I almost don’t recognize myself. As I put brakes on the idealism of younger people around me, I wonder if I have changed, as people say you do with age. I don’t want to be so "realistic." I want to reach for the stars like a young person.

I saw a Pew report recently that said Generation Z (those born in 1996 and after) and Millennials (born 1981 to 1996) are significantly more likely than others to say Black people are treated unfairly in the US; are more likely to support gay marriage; believe in higher numbers that people should be able to chose their gender; and, even before Covid 19 hit, thought government had a bigger role to play in improving the lives of Americans.

So perhaps I am just a reflection of my generation, still stuck in the changes of yesterday but not yet believing in the possibility of the changes needed for tomorrow.
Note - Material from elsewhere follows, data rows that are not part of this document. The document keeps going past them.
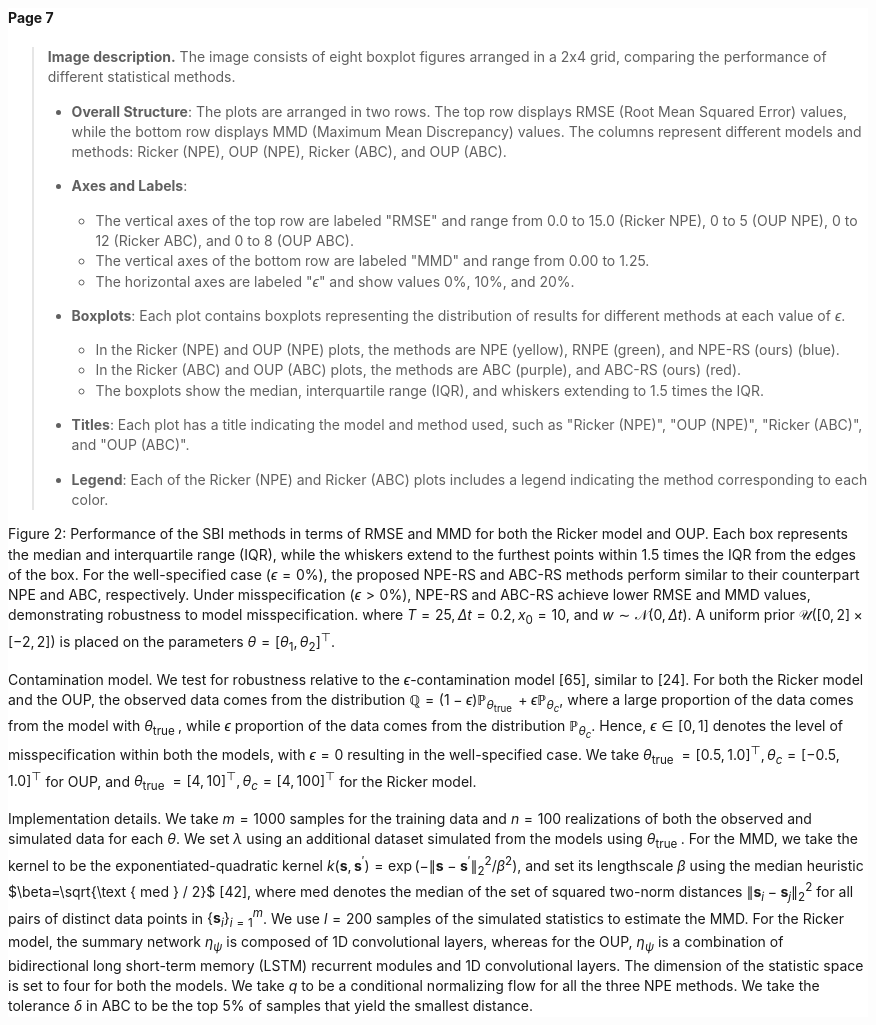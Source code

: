 
#### Page 7

> **Image description.** The image consists of eight boxplot figures arranged in a 2x4 grid, comparing the performance of different statistical methods.
>
> - **Overall Structure**: The plots are arranged in two rows. The top row displays RMSE (Root Mean Squared Error) values, while the bottom row displays MMD (Maximum Mean Discrepancy) values. The columns represent different models and methods: Ricker (NPE), OUP (NPE), Ricker (ABC), and OUP (ABC).
>
> - **Axes and Labels**:
>   - The vertical axes of the top row are labeled "RMSE" and range from 0.0 to 15.0 (Ricker NPE), 0 to 5 (OUP NPE), 0 to 12 (Ricker ABC), and 0 to 8 (OUP ABC).
>   - The vertical axes of the bottom row are labeled "MMD" and range from 0.00 to 1.25.
>   - The horizontal axes are labeled "$\epsilon$" and show values 0%, 10%, and 20%.
> - **Boxplots**: Each plot contains boxplots representing the distribution of results for different methods at each value of $\epsilon$.
>
>   - In the Ricker (NPE) and OUP (NPE) plots, the methods are NPE (yellow), RNPE (green), and NPE-RS (ours) (blue).
>   - In the Ricker (ABC) and OUP (ABC) plots, the methods are ABC (purple), and ABC-RS (ours) (red).
>   - The boxplots show the median, interquartile range (IQR), and whiskers extending to 1.5 times the IQR.
>
> - **Titles**: Each plot has a title indicating the model and method used, such as "Ricker (NPE)", "OUP (NPE)", "Ricker (ABC)", and "OUP (ABC)".
>
> - **Legend**: Each of the Ricker (NPE) and Ricker (ABC) plots includes a legend indicating the method corresponding to each color.

Figure 2: Performance of the SBI methods in terms of RMSE and MMD for both the Ricker model and OUP. Each box represents the median and interquartile range (IQR), while the whiskers extend to the furthest points within 1.5 times the IQR from the edges of the box. For the well-specified case $(\epsilon=0 \%)$, the proposed NPE-RS and ABC-RS methods perform similar to their counterpart NPE and ABC, respectively. Under misspecification $(\epsilon>0 \%)$, NPE-RS and ABC-RS achieve lower RMSE and MMD values, demonstrating robustness to model misspecification.
where $T=25, \Delta t=0.2, x_{0}=10$, and $w \sim \mathcal{N}(0, \Delta t)$. A uniform prior $\mathcal{U}([0,2] \times[-2,2])$ is placed on the parameters $\theta=\left[\theta_{1}, \theta_{2}\right]^{\top}$.

Contamination model. We test for robustness relative to the $\epsilon$-contamination model [65], similar to [24]. For both the Ricker model and the OUP, the observed data comes from the distribution $\mathbb{Q}=(1-\epsilon) \mathbb{P}_{\theta_{\text {true }}}+\epsilon \mathbb{P}_{\theta_{c}}$, where a large proportion of the data comes from the model with $\theta_{\text {true }}$, while $\epsilon$ proportion of the data comes from the distribution $\mathbb{P}_{\theta_{c}}$. Hence, $\epsilon \in[0,1]$ denotes the level of misspecification within both the models, with $\epsilon=0$ resulting in the well-specified case. We take $\theta_{\text {true }}=[0.5,1.0]^{\top}, \theta_{c}=[-0.5,1.0]^{\top}$ for OUP, and $\theta_{\text {true }}=[4,10]^{\top}, \theta_{c}=[4,100]^{\top}$ for the Ricker model.

Implementation details. We take $m=1000$ samples for the training data and $n=100$ realizations of both the observed and simulated data for each $\theta$. We set $\lambda$ using an additional dataset simulated from the models using $\theta_{\text {true }}$. For the MMD, we take the kernel to be the exponentiated-quadratic kernel $k\left(\mathbf{s}, \mathbf{s}^{\prime}\right)=\exp \left(-\left\|\mathbf{s}-\mathbf{s}^{\prime}\right\|_{2}^{2} / \beta^{2}\right)$, and set its lengthscale $\beta$ using the median heuristic $\beta=\sqrt{\text { med } / 2}$ [42], where med denotes the median of the set of squared two-norm distances $\left\|\mathbf{s}_{i}-\mathbf{s}_{j}\right\|_{2}^{2}$ for all pairs of distinct data points in $\left\{\mathbf{s}_{i}\right\}_{i=1}^{m}$. We use $l=200$ samples of the simulated statistics to estimate the MMD. For the Ricker model, the summary network $\eta_{\psi}$ is composed of 1D convolutional layers, whereas for the OUP, $\eta_{\psi}$ is a combination of bidirectional long short-term memory (LSTM) recurrent modules and 1D convolutional layers. The dimension of the statistic space is set to four for both the models. We take $q$ to be a conditional normalizing flow for all the three NPE methods. We take the tolerance $\delta$ in ABC to be the top $5 \%$ of samples that yield the smallest distance.


[^0]: \*Equal contribution.
[^0]: \*In wireless communications, the power of the signal is measured in decibels (dB). A power $P$ in linear scale corresponds to $10 \log _{10}(P) \mathrm{dB}$.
During a recent walk in the woods, I told an 11-year-old friend that I am optimistic about one thing. She, her mother and I were talking about what is happening with race relations in this country and what part we might play in it.

“I see your generation growing up with a different view of the world, a view that would be one piece of making tomorrow better,” I say to my young friend. I tell her that her generation of white children already thinks and talks about race in an entirely different way than my generation did, and to a large extent still does.

To begin with, her generation talks directly about race. Which is bigger than it sounds. To this day, many good-hearted white adults avoid referring directly to “black people” or “African Americans” or even “race” for fear of igniting emotions or saying the wrong thing. Instead they refer to “current conditions” or “diversity” or “recent happenings with police,” for instance.

“Your generation,” I told my young friend, “is already more enlightened than we are or ever will be.”

And so, I hope I am ready to listen, to learn and to reach for ideals, as well as an older person can, which I have always believed is necessary for change.